***** EXERCISE INPUT

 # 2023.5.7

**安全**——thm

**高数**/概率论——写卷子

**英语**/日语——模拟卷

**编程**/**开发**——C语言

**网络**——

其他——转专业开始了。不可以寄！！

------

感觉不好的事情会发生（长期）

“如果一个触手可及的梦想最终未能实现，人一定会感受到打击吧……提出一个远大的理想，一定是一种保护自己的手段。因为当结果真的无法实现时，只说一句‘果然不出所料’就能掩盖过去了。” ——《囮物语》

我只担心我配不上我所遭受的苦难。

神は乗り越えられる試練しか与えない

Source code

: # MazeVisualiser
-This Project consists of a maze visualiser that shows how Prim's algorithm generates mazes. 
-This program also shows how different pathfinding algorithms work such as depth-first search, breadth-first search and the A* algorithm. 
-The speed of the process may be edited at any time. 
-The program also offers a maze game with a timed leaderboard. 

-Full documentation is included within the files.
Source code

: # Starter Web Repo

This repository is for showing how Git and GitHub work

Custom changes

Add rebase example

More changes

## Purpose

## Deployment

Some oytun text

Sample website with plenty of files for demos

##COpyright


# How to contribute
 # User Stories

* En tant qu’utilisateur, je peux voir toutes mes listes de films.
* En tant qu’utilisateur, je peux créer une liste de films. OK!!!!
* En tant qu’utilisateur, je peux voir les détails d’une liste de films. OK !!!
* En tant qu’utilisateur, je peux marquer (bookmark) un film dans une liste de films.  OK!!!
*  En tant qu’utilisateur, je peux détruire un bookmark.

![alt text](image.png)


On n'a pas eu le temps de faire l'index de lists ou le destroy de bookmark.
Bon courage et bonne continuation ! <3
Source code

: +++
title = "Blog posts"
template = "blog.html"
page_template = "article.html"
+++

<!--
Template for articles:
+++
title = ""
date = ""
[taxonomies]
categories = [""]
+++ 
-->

**********

Check each line of the records above for "voir", and copy those that have it.

*EXERCISE RESULT*:
* En tant qu’utilisateur, je peux voir toutes mes listes de films.
* En tant qu’utilisateur, je peux voir les détails d’une liste de films. OK !!!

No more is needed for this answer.